As a religious artist, Mitsui sees his efforts firmly planted within the tradition.
“I want to make things that have this liturgical, traditional, patristic order,” he says. “I want to be able to say that this work of art would be approved of by the council fathers who laid down these principles in the Council of Nicea.”
Taking the Second Council of Nicea as his north star, Mitsui refers to himself as “a Spirit of Nicea II Catholic.”
“That is a joke,” he says. “Its point being that I keep that ecumenical council at the forefront of my mind, living as I do in a time similar to the iconoclastic crises. I do not seek to interpret its doctrine regarding art and tradition beyond what its words actually say; indeed, what they actually say is bold enough.”
“Little” Picture Book
Having discovered such a deep foundation in the craft and tradition of religious art, Mitsui was emboldened with equal parts humility and confidence to launch his newest project, the Summula Pictoria, as an attempt to illustrate these same aesthetic and theological principles—literally—in what he hopes will be the definitive reference work on religious art in the 21st century.
“I hope to undertake this task in the spirit of a medieval encyclopedist, who gathers as much traditional wisdom as he can find and faithfully puts it into order,” he says in a statement at his website. “I want every detail of these pictures, whether great or small, to be thoroughly considered and significant.”
As for the arc and expanse of the project, Mitsui says he hopes to accomplish the work in about 15 years.

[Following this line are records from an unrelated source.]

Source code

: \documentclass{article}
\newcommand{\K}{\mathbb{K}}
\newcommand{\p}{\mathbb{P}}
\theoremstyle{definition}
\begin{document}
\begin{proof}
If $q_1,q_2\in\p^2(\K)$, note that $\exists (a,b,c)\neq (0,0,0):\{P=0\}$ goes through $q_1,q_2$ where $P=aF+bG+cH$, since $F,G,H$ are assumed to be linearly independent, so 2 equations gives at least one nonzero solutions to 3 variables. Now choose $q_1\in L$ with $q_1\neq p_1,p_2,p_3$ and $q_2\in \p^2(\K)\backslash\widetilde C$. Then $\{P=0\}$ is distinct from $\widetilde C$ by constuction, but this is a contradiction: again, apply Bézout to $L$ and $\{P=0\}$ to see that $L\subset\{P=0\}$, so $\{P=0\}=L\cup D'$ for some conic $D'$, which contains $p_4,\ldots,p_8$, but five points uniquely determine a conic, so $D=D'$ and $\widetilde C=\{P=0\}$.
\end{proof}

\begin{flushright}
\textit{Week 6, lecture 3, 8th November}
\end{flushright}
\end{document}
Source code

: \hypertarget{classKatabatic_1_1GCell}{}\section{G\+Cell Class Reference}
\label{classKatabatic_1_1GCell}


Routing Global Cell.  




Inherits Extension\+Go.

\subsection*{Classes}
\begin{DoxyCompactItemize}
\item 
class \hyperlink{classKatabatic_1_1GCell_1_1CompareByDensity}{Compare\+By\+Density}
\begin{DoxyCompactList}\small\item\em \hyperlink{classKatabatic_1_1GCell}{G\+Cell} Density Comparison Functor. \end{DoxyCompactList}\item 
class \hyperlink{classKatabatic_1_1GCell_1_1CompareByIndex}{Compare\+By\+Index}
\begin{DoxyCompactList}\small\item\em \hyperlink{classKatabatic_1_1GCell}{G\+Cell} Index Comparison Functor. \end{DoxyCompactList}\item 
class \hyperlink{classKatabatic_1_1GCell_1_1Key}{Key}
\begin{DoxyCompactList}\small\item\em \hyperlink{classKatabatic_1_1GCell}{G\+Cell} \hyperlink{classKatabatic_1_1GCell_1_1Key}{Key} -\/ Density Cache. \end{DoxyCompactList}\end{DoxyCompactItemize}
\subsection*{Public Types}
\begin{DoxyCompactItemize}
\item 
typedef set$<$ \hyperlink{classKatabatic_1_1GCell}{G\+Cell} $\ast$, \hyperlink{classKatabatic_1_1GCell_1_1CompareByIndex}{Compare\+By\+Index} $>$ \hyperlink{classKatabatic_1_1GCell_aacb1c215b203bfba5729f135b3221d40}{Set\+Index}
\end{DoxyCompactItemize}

“Over fourteen years, from Easter 2017 to Easter 2031, I plan to draw an iconographic summary of the Old and New Testaments, illustrating those events that are most prominent in sacred liturgy and patristic exegesis,” he notes. “The things that I plan to depict are the very raw stuff of Christian belief and Christian art; no other subjects offer an artist such inexhaustible wealth of beauty and symbolism.”

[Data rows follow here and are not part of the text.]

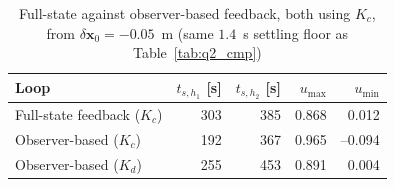 \documentclass[10pt,a4paper]{scrartcl}
\begin{document}
\begin{table}[htbp]
    \centering
    \small
    \renewcommand{\arraystretch}{1.1}
    \begin{tabular}{l r r r r}
        \toprule
        Loop & \large $t_{s,h_1}$ \normalsize[s] & \large $t_{s,h_2}$ \normalsize [s] & $u_{\text{max}}$ & $u_{\text{min}}$ \\
        \midrule
        Full-state feedback ($K_c$)   & 303 & 385 & 0.868 & \phantom{$-$}0.012 \\
        Observer-based ($K_c$)        & 192 & 367 & 0.965 & --0.094         \\
        Observer-based ($K_d$)        & 255 & 453 & 0.891 & \phantom{$-$}0.004 \\
        \bottomrule
    \end{tabular}
    \caption{Full-state against observer-based feedback, both using $K_c$,
    from $\delta\bm{x}_0=-0.05$~m (same $1.4$~s settling floor as
    Table~\ref{tab:q2_cmp})}
    \label{tab:q3_cmp}
\end{table}


\end{document}
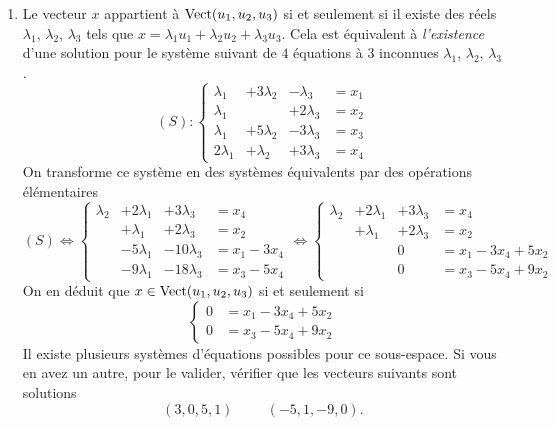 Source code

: \begin{enumerate}
 \item Le vecteur $x$ appartient à $\operatorname{Vect}(u_1,u_2,u_3)$ si et seulement si il existe des réels $\lambda_1$, $\lambda_2$, $\lambda_3$ tels que $x=\lambda_1u_1+\lambda_2u_2+\lambda_3u_3$. Cela est équivalent à \emph{l'existence} d'une solution pour le système suivant de $4$ équations à $3$ inconnues $\lambda_1$, $\lambda_2$, $\lambda_3$.
\begin{displaymath}
 (S):\left\lbrace 
\begin{aligned}
 \lambda_1  &+ 3\lambda_2 &- \lambda_3   &= x_1\\
 \lambda_1  &             &+ 2\lambda_3 &= x_2\\
 \lambda_1  &+ 5\lambda_2 &- 3\lambda_3 &= x_3\\
 2\lambda_1 &+  \lambda_2 &+ 3\lambda_3 &= x_4
\end{aligned}
\right. 
\end{displaymath}
On transforme ce système en des systèmes équivalents par des opérations élémentaires
\begin{displaymath}
 (S)\Leftrightarrow\left\lbrace 
\begin{aligned}
 \lambda_2  &+ 2\lambda_1 &+ 3\lambda_3 &= x_4\\
            &+   \lambda_1 &+ 2\lambda_3 &= x_2\\
            &- 5\lambda_1 &- 10\lambda_3 &= x_1-3x_4\\
            &- 9\lambda_1 &- 18\lambda_3 &= x_3-5x_4
\end{aligned}
\right.
\Leftrightarrow\left\lbrace 
\begin{aligned}
 \lambda_2  &+ 2\lambda_1 &+ 3\lambda_3 &= x_4\\
            &+  \lambda_1 &+ 2\lambda_3 &= x_2\\
            &             &         0   &= x_1-3x_4+5x_2\\
            &             &         0   &= x_3-5x_4+9x_2
\end{aligned}
\right. 
\end{displaymath}
On en déduit que $x \in \operatorname{Vect}(u_1,u_2,u_3)$ si et seulement si
\begin{displaymath}
 \left\lbrace 
\begin{aligned}
 0   &= x_1-3x_4+5x_2\\
 0   &= x_3-5x_4+9x_2
\end{aligned}
\right. 
\end{displaymath}
Il existe plusieurs systèmes d'équations possibles pour ce sous-espace. Si vous en avez un autre, pour le valider, vérifier que les vecteurs suivants sont solutions
\[
 (3,0,5,1) \hspace{1cm} (-5,1,-9,0).
\]


\end{enumerate}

The name for the project, Summula Pictoria, communicates the effort’s breadth and modesty: 235 full-colored, double-sided pictures—each no bigger than a page in a book—drawn with metal-tipped dip pens, paintbrushes, and pigment-based inks, on calfskin vellum. The project, Matsui says, while ambitious, seeks to embody everything he wants to say about religious art.

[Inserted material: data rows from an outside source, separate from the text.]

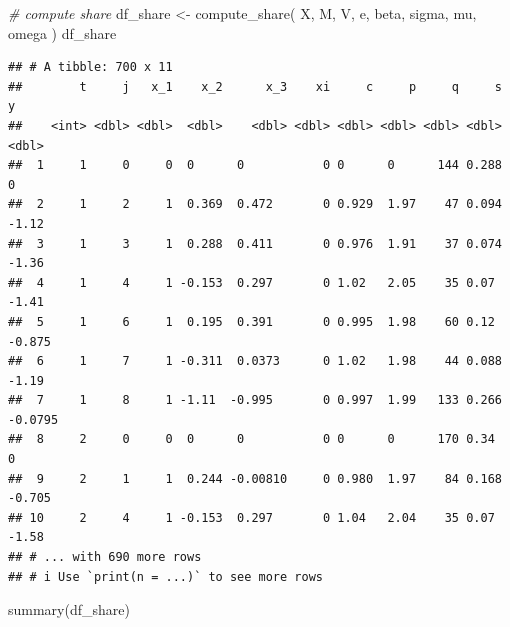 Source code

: \documentclass[
]{book}
\newenvironment{Shaded}{\begin{snugshade}}{\end{snugshade}}
\newcommand{\CommentTok}[1]{\textcolor[rgb]{0.56,0.35,0.01}{\textit{#1}}}
\newcommand{\FunctionTok}[1]{\textcolor[rgb]{0.00,0.00,0.00}{#1}}
\newcommand{\NormalTok}[1]{#1}
\newcommand{\OtherTok}[1]{\textcolor[rgb]{0.56,0.35,0.01}{#1}}
\begin{document}
\begin{Shaded}
\begin{Highlighting}[]
\CommentTok{\# compute share}
\NormalTok{df\_share }\OtherTok{\textless{}{-}}
  \FunctionTok{compute\_share}\NormalTok{(}
\NormalTok{    X, }
\NormalTok{    M, }
\NormalTok{    V, }
\NormalTok{    e, }
\NormalTok{    beta, }
\NormalTok{    sigma, }
\NormalTok{    mu, }
\NormalTok{    omega}
\NormalTok{    )}
\NormalTok{df\_share}
\end{Highlighting}
\end{Shaded}

\begin{verbatim}
## # A tibble: 700 x 11
##        t     j   x_1    x_2      x_3    xi     c     p     q     s       y
##    <int> <dbl> <dbl>  <dbl>    <dbl> <dbl> <dbl> <dbl> <dbl> <dbl>   <dbl>
##  1     1     0     0  0      0           0 0      0      144 0.288  0     
##  2     1     2     1  0.369  0.472       0 0.929  1.97    47 0.094 -1.12  
##  3     1     3     1  0.288  0.411       0 0.976  1.91    37 0.074 -1.36  
##  4     1     4     1 -0.153  0.297       0 1.02   2.05    35 0.07  -1.41  
##  5     1     6     1  0.195  0.391       0 0.995  1.98    60 0.12  -0.875 
##  6     1     7     1 -0.311  0.0373      0 1.02   1.98    44 0.088 -1.19  
##  7     1     8     1 -1.11  -0.995       0 0.997  1.99   133 0.266 -0.0795
##  8     2     0     0  0      0           0 0      0      170 0.34   0     
##  9     2     1     1  0.244 -0.00810     0 0.980  1.97    84 0.168 -0.705 
## 10     2     4     1 -0.153  0.297       0 1.04   2.04    35 0.07  -1.58  
## # ... with 690 more rows
## # i Use `print(n = ...)` to see more rows
\end{verbatim}

\begin{Shaded}
\begin{Highlighting}[]
\FunctionTok{summary}\NormalTok{(df\_share)}
\end{Highlighting}
\end{Shaded}
\end{document}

“When I look back on my career, I want to be able to say, I drew the life of Christ and the scenes of the Old Testament that I think are the most important liturgically and, in the Old Testament pictures, as prefigurements for the most important liturgically and theologically significant events of the Bible.”
Mirroring the liturgy, the pictures will be drawn with the same telltale Gothic economy of detail that has informed all Mitsui’s work.
“I want to make everything that goes into each picture significant and don’t want it to be merely ornament,” he says. “I won’t put something in because this backdrop would look nice with sunflowers in it. I want every element to convey something—to place it in its actual location.”
The project will also strive for the same popular appeal that has been a hallmark of Mitsui’s style.
“My hope is that [the Summula Pictoria] will be useful to anyone who wants to make religious art, or to understand it,” he states on his website. “My idea is not to make a scholarly text or a university course; it is to offer, free of charge, something more accessible, comparable perhaps to a cookbook in which a professional chef shares his recipes.”
Setting up a website to chronicle this cookbook-in-the-making, Mitsui invites the public to visit his blog, danielmitsui.blogspot.com.
At Home—Yet Not Home Yet
Having found a place to call home in rural Indiana, Mitsui knows that his geographical identity is not nearly as important as his artistic identity and, ultimately, his supernatural destiny.
“Sacred art,” he notes in his August lecture at St. Cantius Church, “does not have a geographic or chronological center; it has, rather, two foci, like a planetary orbit. These correspond to tradition and to beauty; one is the foot of the Cross; the other is the Garden of Eden.”